**** Given information ****

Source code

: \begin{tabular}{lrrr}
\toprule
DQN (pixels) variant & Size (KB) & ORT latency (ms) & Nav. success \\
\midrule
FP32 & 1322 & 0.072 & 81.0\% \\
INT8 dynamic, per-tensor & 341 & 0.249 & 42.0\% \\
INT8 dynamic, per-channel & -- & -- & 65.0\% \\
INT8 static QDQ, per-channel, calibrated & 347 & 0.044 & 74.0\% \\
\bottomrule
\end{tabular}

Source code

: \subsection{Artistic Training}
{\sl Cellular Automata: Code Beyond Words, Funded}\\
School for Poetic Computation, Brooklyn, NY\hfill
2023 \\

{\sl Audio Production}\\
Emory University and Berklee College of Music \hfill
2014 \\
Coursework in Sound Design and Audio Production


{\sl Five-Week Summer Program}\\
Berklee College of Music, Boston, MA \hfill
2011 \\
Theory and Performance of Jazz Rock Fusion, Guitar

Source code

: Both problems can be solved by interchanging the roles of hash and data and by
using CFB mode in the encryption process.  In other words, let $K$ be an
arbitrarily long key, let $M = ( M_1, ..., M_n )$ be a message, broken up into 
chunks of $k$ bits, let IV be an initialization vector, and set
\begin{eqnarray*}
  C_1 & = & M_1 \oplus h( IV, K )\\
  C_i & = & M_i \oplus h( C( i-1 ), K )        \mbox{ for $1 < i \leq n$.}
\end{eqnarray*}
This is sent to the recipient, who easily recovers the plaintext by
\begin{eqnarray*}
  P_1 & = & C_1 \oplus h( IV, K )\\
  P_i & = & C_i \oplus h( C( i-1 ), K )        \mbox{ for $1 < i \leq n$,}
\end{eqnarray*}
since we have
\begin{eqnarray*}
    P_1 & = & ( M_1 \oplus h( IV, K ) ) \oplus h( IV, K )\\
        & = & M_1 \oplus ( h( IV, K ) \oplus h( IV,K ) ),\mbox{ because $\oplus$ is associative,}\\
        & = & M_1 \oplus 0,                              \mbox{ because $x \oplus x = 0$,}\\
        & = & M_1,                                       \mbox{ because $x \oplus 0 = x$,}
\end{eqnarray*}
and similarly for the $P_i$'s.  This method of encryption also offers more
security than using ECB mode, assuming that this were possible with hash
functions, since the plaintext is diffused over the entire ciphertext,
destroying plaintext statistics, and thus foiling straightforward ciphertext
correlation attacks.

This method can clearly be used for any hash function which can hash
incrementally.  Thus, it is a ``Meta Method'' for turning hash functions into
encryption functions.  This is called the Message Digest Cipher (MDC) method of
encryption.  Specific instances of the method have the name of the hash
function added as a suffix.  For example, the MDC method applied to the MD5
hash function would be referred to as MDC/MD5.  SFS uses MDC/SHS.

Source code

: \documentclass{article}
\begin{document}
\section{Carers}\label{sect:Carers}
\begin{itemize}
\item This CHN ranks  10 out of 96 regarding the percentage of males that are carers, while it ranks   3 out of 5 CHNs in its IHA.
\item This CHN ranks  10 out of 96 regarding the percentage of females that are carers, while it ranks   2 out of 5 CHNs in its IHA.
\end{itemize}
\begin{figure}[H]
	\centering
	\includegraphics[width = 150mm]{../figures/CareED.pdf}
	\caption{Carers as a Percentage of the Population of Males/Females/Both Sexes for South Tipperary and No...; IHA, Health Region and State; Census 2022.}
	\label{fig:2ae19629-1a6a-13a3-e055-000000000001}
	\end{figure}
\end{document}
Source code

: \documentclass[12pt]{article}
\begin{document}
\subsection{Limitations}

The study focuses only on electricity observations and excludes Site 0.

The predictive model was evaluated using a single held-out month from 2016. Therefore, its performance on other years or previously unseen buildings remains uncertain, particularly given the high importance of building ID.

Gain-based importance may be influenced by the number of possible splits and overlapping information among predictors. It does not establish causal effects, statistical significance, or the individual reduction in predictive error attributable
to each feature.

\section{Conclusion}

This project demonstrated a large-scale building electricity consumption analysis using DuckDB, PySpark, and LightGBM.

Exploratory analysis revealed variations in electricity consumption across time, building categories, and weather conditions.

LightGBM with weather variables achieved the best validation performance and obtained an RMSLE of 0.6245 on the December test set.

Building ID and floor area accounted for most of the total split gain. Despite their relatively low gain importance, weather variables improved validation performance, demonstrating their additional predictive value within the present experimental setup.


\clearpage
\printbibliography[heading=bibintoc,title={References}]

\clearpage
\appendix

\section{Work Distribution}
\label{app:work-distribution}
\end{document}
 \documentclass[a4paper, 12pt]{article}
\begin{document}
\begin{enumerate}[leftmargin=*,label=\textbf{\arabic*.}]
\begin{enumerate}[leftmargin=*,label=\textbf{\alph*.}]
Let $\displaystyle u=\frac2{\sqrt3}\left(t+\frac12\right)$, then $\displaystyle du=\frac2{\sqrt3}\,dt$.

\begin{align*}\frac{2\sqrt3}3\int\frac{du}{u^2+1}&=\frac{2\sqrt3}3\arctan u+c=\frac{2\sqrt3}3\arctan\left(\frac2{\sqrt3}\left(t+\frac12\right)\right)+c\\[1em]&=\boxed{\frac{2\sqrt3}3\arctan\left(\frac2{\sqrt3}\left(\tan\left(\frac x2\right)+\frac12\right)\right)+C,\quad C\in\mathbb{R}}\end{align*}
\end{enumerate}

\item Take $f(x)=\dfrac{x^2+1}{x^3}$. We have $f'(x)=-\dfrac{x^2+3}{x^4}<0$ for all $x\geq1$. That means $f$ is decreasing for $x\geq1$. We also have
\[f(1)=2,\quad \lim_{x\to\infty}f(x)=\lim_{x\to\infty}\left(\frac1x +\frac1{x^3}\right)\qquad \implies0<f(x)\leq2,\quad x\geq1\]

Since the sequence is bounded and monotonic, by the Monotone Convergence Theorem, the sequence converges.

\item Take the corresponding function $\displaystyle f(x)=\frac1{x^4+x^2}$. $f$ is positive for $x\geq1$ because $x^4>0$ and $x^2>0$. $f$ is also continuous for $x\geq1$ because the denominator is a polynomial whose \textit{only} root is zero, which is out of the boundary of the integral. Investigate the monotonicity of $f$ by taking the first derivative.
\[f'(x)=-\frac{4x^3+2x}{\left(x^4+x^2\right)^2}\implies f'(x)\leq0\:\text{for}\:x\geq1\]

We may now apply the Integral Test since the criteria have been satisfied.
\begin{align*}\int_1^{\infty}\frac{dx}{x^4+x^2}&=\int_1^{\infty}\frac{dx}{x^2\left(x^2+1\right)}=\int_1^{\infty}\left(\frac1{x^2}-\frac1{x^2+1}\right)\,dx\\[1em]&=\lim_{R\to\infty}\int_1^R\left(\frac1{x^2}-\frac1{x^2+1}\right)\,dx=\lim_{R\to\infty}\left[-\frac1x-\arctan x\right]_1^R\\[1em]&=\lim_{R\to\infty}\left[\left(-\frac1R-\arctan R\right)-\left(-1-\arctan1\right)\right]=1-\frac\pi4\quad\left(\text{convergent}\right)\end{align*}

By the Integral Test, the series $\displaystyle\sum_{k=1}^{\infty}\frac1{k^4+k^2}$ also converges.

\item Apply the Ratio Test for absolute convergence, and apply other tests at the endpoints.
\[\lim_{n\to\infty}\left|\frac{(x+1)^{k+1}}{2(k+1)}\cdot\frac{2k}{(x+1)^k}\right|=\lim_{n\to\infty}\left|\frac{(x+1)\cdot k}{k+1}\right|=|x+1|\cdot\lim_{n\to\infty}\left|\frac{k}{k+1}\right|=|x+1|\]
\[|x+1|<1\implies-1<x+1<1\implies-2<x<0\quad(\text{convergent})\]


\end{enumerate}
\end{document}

****

Directions for this task:
Above are the records; from them, give again exactly the lines from the one containing "Exploratory analysis revealed" through the one containing "We also have", both included.

Exercise output:
Exploratory analysis revealed variations in electricity consumption across time, building categories, and weather conditions.

LightGBM with weather variables achieved the best validation performance and obtained an RMSLE of 0.6245 on the December test set.

Building ID and floor area accounted for most of the total split gain. Despite their relatively low gain importance, weather variables improved validation performance, demonstrating their additional predictive value within the present experimental setup.


\clearpage
\printbibliography[heading=bibintoc,title={References}]

\clearpage
\appendix

\section{Work Distribution}
\label{app:work-distribution}
\end{document}
 \documentclass[a4paper, 12pt]{article}
\begin{document}
\begin{enumerate}[leftmargin=*,label=\textbf{\arabic*.}]
\begin{enumerate}[leftmargin=*,label=\textbf{\alph*.}]
Let $\displaystyle u=\frac2{\sqrt3}\left(t+\frac12\right)$, then $\displaystyle du=\frac2{\sqrt3}\,dt$.

\begin{align*}\frac{2\sqrt3}3\int\frac{du}{u^2+1}&=\frac{2\sqrt3}3\arctan u+c=\frac{2\sqrt3}3\arctan\left(\frac2{\sqrt3}\left(t+\frac12\right)\right)+c\\[1em]&=\boxed{\frac{2\sqrt3}3\arctan\left(\frac2{\sqrt3}\left(\tan\left(\frac x2\right)+\frac12\right)\right)+C,\quad C\in\mathbb{R}}\end{align*}
\end{enumerate}

\item Take $f(x)=\dfrac{x^2+1}{x^3}$. We have $f'(x)=-\dfrac{x^2+3}{x^4}<0$ for all $x\geq1$. That means $f$ is decreasing for $x\geq1$. We also have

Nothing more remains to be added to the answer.